The entries below should appear again in your reply, word for word.

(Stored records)

--*--

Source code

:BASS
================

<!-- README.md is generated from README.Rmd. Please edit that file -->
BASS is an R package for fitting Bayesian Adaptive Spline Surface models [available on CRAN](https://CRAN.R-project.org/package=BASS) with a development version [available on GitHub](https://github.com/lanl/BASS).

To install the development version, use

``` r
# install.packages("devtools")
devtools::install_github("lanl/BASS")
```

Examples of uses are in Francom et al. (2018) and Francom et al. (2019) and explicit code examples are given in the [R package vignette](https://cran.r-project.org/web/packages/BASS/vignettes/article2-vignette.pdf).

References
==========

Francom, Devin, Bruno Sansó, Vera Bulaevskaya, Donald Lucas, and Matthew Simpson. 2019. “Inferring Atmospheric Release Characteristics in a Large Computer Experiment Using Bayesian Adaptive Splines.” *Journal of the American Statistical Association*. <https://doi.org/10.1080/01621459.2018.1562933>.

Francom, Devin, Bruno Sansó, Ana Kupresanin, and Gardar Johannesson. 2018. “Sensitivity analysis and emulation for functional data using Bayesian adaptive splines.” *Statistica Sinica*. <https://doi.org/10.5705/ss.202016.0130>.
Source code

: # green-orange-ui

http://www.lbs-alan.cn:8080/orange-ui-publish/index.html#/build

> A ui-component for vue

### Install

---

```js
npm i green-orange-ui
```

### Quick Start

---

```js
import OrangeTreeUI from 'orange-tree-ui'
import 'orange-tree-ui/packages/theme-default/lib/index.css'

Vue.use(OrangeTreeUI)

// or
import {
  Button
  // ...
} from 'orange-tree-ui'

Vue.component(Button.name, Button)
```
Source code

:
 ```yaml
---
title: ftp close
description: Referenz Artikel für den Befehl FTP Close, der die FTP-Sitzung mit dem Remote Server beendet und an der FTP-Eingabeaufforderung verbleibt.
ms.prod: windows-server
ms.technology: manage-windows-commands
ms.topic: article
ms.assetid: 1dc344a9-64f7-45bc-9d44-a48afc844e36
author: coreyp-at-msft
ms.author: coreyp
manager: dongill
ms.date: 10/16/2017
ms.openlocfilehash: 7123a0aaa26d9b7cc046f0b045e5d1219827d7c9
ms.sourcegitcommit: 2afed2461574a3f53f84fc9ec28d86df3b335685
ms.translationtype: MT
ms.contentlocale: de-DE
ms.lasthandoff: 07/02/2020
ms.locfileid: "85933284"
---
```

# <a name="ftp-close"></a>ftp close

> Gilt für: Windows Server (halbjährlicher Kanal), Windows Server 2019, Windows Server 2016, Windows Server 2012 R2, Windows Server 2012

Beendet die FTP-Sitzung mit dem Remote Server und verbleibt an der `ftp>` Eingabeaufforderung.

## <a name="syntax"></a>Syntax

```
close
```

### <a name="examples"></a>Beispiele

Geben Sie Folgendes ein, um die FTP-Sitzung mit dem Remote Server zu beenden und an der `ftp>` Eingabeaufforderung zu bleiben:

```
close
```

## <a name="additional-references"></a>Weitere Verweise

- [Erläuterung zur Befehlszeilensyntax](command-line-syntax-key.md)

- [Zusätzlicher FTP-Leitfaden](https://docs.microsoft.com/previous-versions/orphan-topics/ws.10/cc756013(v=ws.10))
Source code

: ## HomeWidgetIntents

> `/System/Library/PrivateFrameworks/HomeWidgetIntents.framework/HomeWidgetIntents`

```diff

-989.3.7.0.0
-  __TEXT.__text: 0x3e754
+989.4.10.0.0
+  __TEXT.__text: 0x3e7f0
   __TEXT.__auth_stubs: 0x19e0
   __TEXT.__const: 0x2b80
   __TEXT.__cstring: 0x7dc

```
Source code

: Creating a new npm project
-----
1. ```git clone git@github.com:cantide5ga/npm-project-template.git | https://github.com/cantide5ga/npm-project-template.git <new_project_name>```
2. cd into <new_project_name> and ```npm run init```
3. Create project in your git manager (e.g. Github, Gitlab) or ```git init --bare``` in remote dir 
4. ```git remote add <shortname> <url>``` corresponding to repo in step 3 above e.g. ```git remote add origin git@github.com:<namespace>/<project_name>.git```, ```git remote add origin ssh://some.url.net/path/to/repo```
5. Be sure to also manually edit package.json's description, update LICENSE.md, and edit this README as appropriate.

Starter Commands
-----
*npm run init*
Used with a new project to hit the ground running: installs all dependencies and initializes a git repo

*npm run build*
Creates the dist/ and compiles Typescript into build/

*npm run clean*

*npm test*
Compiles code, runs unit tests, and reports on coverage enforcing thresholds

--*--

Expected answer
Source code

:BASS
================

<!-- README.md is generated from README.Rmd. Please edit that file -->
BASS is an R package for fitting Bayesian Adaptive Spline Surface models [available on CRAN](https://CRAN.R-project.org/package=BASS) with a development version [available on GitHub](https://github.com/lanl/BASS).

To install the development version, use

``` r
# install.packages("devtools")
devtools::install_github("lanl/BASS")
```

Examples of uses are in Francom et al. (2018) and Francom et al. (2019) and explicit code examples are given in the [R package vignette](https://cran.r-project.org/web/packages/BASS/vignettes/article2-vignette.pdf).

References
==========

Francom, Devin, Bruno Sansó, Vera Bulaevskaya, Donald Lucas, and Matthew Simpson. 2019. “Inferring Atmospheric Release Characteristics in a Large Computer Experiment Using Bayesian Adaptive Splines.” *Journal of the American Statistical Association*. <https://doi.org/10.1080/01621459.2018.1562933>.

Francom, Devin, Bruno Sansó, Ana Kupresanin, and Gardar Johannesson. 2018. “Sensitivity analysis and emulation for functional data using Bayesian adaptive splines.” *Statistica Sinica*. <https://doi.org/10.5705/ss.202016.0130>.
Source code

: # green-orange-ui

http://www.lbs-alan.cn:8080/orange-ui-publish/index.html#/build

> A ui-component for vue

### Install

---

```js
npm i green-orange-ui
```

### Quick Start

---

```js
import OrangeTreeUI from 'orange-tree-ui'
import 'orange-tree-ui/packages/theme-default/lib/index.css'

Vue.use(OrangeTreeUI)

// or
import {
  Button
  // ...
} from 'orange-tree-ui'

Vue.component(Button.name, Button)
```
Source code

:
 ```yaml
---
title: ftp close
description: Referenz Artikel für den Befehl FTP Close, der die FTP-Sitzung mit dem Remote Server beendet und an der FTP-Eingabeaufforderung verbleibt.
ms.prod: windows-server
ms.technology: manage-windows-commands
ms.topic: article
ms.assetid: 1dc344a9-64f7-45bc-9d44-a48afc844e36
author: coreyp-at-msft
ms.author: coreyp
manager: dongill
ms.date: 10/16/2017
ms.openlocfilehash: 7123a0aaa26d9b7cc046f0b045e5d1219827d7c9
ms.sourcegitcommit: 2afed2461574a3f53f84fc9ec28d86df3b335685
ms.translationtype: MT
ms.contentlocale: de-DE
ms.lasthandoff: 07/02/2020
ms.locfileid: "85933284"
---
```

# <a name="ftp-close"></a>ftp close

> Gilt für: Windows Server (halbjährlicher Kanal), Windows Server 2019, Windows Server 2016, Windows Server 2012 R2, Windows Server 2012

Beendet die FTP-Sitzung mit dem Remote Server und verbleibt an der `ftp>` Eingabeaufforderung.

## <a name="syntax"></a>Syntax

```
close
```

### <a name="examples"></a>Beispiele

Geben Sie Folgendes ein, um die FTP-Sitzung mit dem Remote Server zu beenden und an der `ftp>` Eingabeaufforderung zu bleiben:

```
close
```

## <a name="additional-references"></a>Weitere Verweise

- [Erläuterung zur Befehlszeilensyntax](command-line-syntax-key.md)

- [Zusätzlicher FTP-Leitfaden](https://docs.microsoft.com/previous-versions/orphan-topics/ws.10/cc756013(v=ws.10))
Source code

: ## HomeWidgetIntents

> `/System/Library/PrivateFrameworks/HomeWidgetIntents.framework/HomeWidgetIntents`

```diff

-989.3.7.0.0
-  __TEXT.__text: 0x3e754
+989.4.10.0.0
+  __TEXT.__text: 0x3e7f0
   __TEXT.__auth_stubs: 0x19e0
   __TEXT.__const: 0x2b80
   __TEXT.__cstring: 0x7dc

```
Source code

: Creating a new npm project
-----
1. ```git clone git@github.com:cantide5ga/npm-project-template.git | https://github.com/cantide5ga/npm-project-template.git <new_project_name>```
2. cd into <new_project_name> and ```npm run init```
3. Create project in your git manager (e.g. Github, Gitlab) or ```git init --bare``` in remote dir 
4. ```git remote add <shortname> <url>``` corresponding to repo in step 3 above e.g. ```git remote add origin git@github.com:<namespace>/<project_name>.git```, ```git remote add origin ssh://some.url.net/path/to/repo```
5. Be sure to also manually edit package.json's description, update LICENSE.md, and edit this README as appropriate.

Starter Commands
-----
*npm run init*
Used with a new project to hit the ground running: installs all dependencies and initializes a git repo

*npm run build*
Creates the dist/ and compiles Typescript into build/

*npm run clean*

*npm test*
Compiles code, runs unit tests, and reports on coverage enforcing thresholds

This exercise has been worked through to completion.